Description
Crate version: 1.11.0
Example code: https://play.rust-lang.org/?version=stable&mode=debug&edition=2021&gist=c4b4cfe18c2e6413444e53315de33b27 (used for snippets below and extra checks)
The behavior of the crate when trying to use the ASCII character class syntax [[:foo:]]
with invalid character classes is somewhat confusing. A friend was trying to use [[:XID_Start:]]
to check whether _
(underscore/low line) was included in the XID_Start character class (it's not), and was confused when it returned true.

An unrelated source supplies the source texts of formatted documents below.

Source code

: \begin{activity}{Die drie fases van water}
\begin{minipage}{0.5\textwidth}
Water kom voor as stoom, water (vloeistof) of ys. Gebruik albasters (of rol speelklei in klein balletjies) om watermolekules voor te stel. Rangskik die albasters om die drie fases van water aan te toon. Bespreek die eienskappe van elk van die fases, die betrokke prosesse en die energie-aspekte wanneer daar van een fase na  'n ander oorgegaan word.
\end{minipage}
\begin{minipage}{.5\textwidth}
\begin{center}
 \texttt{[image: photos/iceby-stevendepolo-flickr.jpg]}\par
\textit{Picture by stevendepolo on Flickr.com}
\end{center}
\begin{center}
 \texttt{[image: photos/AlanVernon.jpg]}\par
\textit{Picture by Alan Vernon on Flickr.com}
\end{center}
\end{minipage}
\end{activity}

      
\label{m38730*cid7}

let expr = regex::Regex::new(r"[[:XID_Start:]]").unwrap();
dbg!(expr.is_match("_")); // true
The correct syntax, \p{XID_Start}
, does work correctly:
let correct = regex::Regex::new(r"\p{XID_Start}").unwrap();
dbg!(correct.is_match("a")); // true
dbg!(correct.is_match("1")); // false
dbg!(correct.is_match("_")); // false
It seems that when the class is invalid for an ASCII character class (regex
§ ASCII character classes), it falls back to marking any character present within the brackets as true:
dbg!(expr.is_match(":")); // true
dbg!(expr.is_match("X")); // true
dbg!(expr.is_match("x")); // false
dbg!(expr.is_match("a")); // true
dbg!(expr.is_match("b")); // false
dbg!(expr.is_match("[")); // false
dbg!(expr.is_match("]")); // false
I'm not entirely sure what regex
is actually interpreting this sequence as, but, assuming this is intentional behavior, I think that it might be something that is worth documenting in the aforementioned section on ASCII character classes in the docs, as the behavior is not immediately intuitive.